- [Assigned task] Before doing anything else, copy the entries below exactly.
-- Data to examine follows --
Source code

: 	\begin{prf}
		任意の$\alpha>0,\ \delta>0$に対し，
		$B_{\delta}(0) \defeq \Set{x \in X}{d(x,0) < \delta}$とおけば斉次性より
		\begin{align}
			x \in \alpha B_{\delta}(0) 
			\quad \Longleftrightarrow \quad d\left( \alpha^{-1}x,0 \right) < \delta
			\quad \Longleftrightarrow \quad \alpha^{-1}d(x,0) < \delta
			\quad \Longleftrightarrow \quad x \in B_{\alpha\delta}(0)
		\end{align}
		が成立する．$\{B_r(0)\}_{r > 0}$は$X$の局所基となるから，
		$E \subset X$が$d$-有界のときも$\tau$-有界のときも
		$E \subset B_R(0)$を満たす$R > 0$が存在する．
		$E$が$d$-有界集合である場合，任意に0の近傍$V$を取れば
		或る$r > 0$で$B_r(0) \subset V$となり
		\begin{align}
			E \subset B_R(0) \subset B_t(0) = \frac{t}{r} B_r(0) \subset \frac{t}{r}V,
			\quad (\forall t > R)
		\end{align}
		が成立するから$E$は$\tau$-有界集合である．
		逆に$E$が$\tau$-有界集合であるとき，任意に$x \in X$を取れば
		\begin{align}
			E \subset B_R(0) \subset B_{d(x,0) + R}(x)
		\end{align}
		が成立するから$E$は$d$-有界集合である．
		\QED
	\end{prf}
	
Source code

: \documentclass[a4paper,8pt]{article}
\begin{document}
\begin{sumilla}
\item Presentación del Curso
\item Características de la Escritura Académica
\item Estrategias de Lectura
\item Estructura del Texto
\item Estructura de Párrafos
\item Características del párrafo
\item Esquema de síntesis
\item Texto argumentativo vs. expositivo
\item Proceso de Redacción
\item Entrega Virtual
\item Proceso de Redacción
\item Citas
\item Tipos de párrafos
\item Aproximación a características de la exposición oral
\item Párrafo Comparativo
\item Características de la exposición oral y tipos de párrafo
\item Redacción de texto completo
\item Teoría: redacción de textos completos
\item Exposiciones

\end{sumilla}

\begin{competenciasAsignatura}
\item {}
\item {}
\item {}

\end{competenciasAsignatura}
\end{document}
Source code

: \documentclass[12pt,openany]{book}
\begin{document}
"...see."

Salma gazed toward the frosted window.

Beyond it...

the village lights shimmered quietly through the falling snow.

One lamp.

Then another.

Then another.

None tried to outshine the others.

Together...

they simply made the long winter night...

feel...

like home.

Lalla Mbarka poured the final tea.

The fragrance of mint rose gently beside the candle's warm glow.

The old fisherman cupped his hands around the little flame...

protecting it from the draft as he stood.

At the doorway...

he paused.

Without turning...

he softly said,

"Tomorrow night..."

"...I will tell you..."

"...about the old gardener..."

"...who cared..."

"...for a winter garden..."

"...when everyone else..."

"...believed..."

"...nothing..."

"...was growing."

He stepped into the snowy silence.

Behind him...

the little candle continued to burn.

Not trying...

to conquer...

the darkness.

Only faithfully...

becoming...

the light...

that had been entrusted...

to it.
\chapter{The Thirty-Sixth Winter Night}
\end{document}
-- Data to examine concluded --
- [Result of this exercise]
Source code

: 	\begin{prf}
		任意の$\alpha>0,\ \delta>0$に対し，
		$B_{\delta}(0) \defeq \Set{x \in X}{d(x,0) < \delta}$とおけば斉次性より
		\begin{align}
			x \in \alpha B_{\delta}(0) 
			\quad \Longleftrightarrow \quad d\left( \alpha^{-1}x,0 \right) < \delta
			\quad \Longleftrightarrow \quad \alpha^{-1}d(x,0) < \delta
			\quad \Longleftrightarrow \quad x \in B_{\alpha\delta}(0)
		\end{align}
		が成立する．$\{B_r(0)\}_{r > 0}$は$X$の局所基となるから，
		$E \subset X$が$d$-有界のときも$\tau$-有界のときも
		$E \subset B_R(0)$を満たす$R > 0$が存在する．
		$E$が$d$-有界集合である場合，任意に0の近傍$V$を取れば
		或る$r > 0$で$B_r(0) \subset V$となり
		\begin{align}
			E \subset B_R(0) \subset B_t(0) = \frac{t}{r} B_r(0) \subset \frac{t}{r}V,
			\quad (\forall t > R)
		\end{align}
		が成立するから$E$は$\tau$-有界集合である．
		逆に$E$が$\tau$-有界集合であるとき，任意に$x \in X$を取れば
		\begin{align}
			E \subset B_R(0) \subset B_{d(x,0) + R}(x)
		\end{align}
		が成立するから$E$は$d$-有界集合である．
		\QED
	\end{prf}
	
Source code

: \documentclass[a4paper,8pt]{article}
\begin{document}
\begin{sumilla}
\item Presentación del Curso
\item Características de la Escritura Académica
\item Estrategias de Lectura
\item Estructura del Texto
\item Estructura de Párrafos
\item Características del párrafo
\item Esquema de síntesis
\item Texto argumentativo vs. expositivo
\item Proceso de Redacción
\item Entrega Virtual
\item Proceso de Redacción
\item Citas
\item Tipos de párrafos
\item Aproximación a características de la exposición oral
\item Párrafo Comparativo
\item Características de la exposición oral y tipos de párrafo
\item Redacción de texto completo
\item Teoría: redacción de textos completos
\item Exposiciones

\end{sumilla}

\begin{competenciasAsignatura}
\item {}
\item {}
\item {}

\end{competenciasAsignatura}
\end{document}
Source code

: \documentclass[12pt,openany]{book}
\begin{document}
"...see."

Salma gazed toward the frosted window.

Beyond it...

the village lights shimmered quietly through the falling snow.

One lamp.

Then another.

Then another.

None tried to outshine the others.

Together...

they simply made the long winter night...

feel...

like home.

Lalla Mbarka poured the final tea.

The fragrance of mint rose gently beside the candle's warm glow.

The old fisherman cupped his hands around the little flame...

protecting it from the draft as he stood.

At the doorway...

he paused.

Without turning...

he softly said,

"Tomorrow night..."

"...I will tell you..."

"...about the old gardener..."

"...who cared..."

"...for a winter garden..."

"...when everyone else..."

"...believed..."

"...nothing..."

"...was growing."

He stepped into the snowy silence.

Behind him...

the little candle continued to burn.

Not trying...

to conquer...

the darkness.

Only faithfully...

becoming...

the light...

that had been entrusted...

to it.
\chapter{The Thirty-Sixth Winter Night}
\end{document}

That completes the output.